• _Exercise goal_: The listing must be copied out in full and exactly; no images go with it.
———
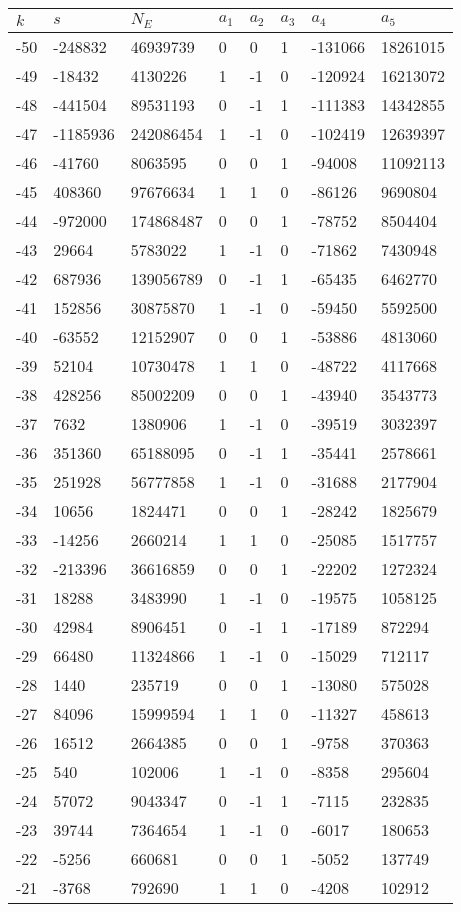 \documentclass{amsart}
\begin{document}
\begin{longtable}{|l|l|l|lllll|}
\hline
$k$ & $s$ & $N_E$ & $a_1$ & $a_2$ & $a_3$ & $a_4$ & $a_5$\\
\hline
-50&-248832&46939739&0&0&1&-131066&18261015\\
-49&-18432&4130226&1&-1&0&-120924&16213072\\
-48&-441504&89531193&0&-1&1&-111383&14342855\\
-47&-1185936&242086454&1&-1&0&-102419&12639397\\
-46&-41760&8063595&0&0&1&-94008&11092113\\
-45&408360&97676634&1&1&0&-86126&9690804\\
-44&-972000&174868487&0&0&1&-78752&8504404\\
-43&29664&5783022&1&-1&0&-71862&7430948\\
-42&687936&139056789&0&-1&1&-65435&6462770\\
-41&152856&30875870&1&-1&0&-59450&5592500\\
-40&-63552&12152907&0&0&1&-53886&4813060\\
-39&52104&10730478&1&1&0&-48722&4117668\\
-38&428256&85002209&0&0&1&-43940&3543773\\
-37&7632&1380906&1&-1&0&-39519&3032397\\
-36&351360&65188095&0&-1&1&-35441&2578661\\
-35&251928&56777858&1&-1&0&-31688&2177904\\
-34&10656&1824471&0&0&1&-28242&1825679\\
-33&-14256&2660214&1&1&0&-25085&1517757\\
-32&-213396&36616859&0&0&1&-22202&1272324\\
-31&18288&3483990&1&-1&0&-19575&1058125\\
-30&42984&8906451&0&-1&1&-17189&872294\\
-29&66480&11324866&1&-1&0&-15029&712117\\
-28&1440&235719&0&0&1&-13080&575028\\
-27&84096&15999594&1&1&0&-11327&458613\\
-26&16512&2664385&0&0&1&-9758&370363\\
-25&540&102006&1&-1&0&-8358&295604\\
-24&57072&9043347&0&-1&1&-7115&232835\\
-23&39744&7364654&1&-1&0&-6017&180653\\
-22&-5256&660681&0&0&1&-5052&137749\\
-21&-3768&792690&1&1&0&-4208&102912\\

\end{longtable}
\end{document}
———
• _Answer to the problem_:
 \documentclass{amsart}
\begin{document}
\begin{longtable}{|l|l|l|lllll|}
\hline
$k$ & $s$ & $N_E$ & $a_1$ & $a_2$ & $a_3$ & $a_4$ & $a_5$\\
\hline
-50&-248832&46939739&0&0&1&-131066&18261015\\
-49&-18432&4130226&1&-1&0&-120924&16213072\\
-48&-441504&89531193&0&-1&1&-111383&14342855\\
-47&-1185936&242086454&1&-1&0&-102419&12639397\\
-46&-41760&8063595&0&0&1&-94008&11092113\\
-45&408360&97676634&1&1&0&-86126&9690804\\
-44&-972000&174868487&0&0&1&-78752&8504404\\
-43&29664&5783022&1&-1&0&-71862&7430948\\
-42&687936&139056789&0&-1&1&-65435&6462770\\
-41&152856&30875870&1&-1&0&-59450&5592500\\
-40&-63552&12152907&0&0&1&-53886&4813060\\
-39&52104&10730478&1&1&0&-48722&4117668\\
-38&428256&85002209&0&0&1&-43940&3543773\\
-37&7632&1380906&1&-1&0&-39519&3032397\\
-36&351360&65188095&0&-1&1&-35441&2578661\\
-35&251928&56777858&1&-1&0&-31688&2177904\\
-34&10656&1824471&0&0&1&-28242&1825679\\
-33&-14256&2660214&1&1&0&-25085&1517757\\
-32&-213396&36616859&0&0&1&-22202&1272324\\
-31&18288&3483990&1&-1&0&-19575&1058125\\
-30&42984&8906451&0&-1&1&-17189&872294\\
-29&66480&11324866&1&-1&0&-15029&712117\\
-28&1440&235719&0&0&1&-13080&575028\\
-27&84096&15999594&1&1&0&-11327&458613\\
-26&16512&2664385&0&0&1&-9758&370363\\
-25&540&102006&1&-1&0&-8358&295604\\
-24&57072&9043347&0&-1&1&-7115&232835\\
-23&39744&7364654&1&-1&0&-6017&180653\\
-22&-5256&660681&0&0&1&-5052&137749\\
-21&-3768&792690&1&1&0&-4208&102912\\

\end{longtable}
\end{document}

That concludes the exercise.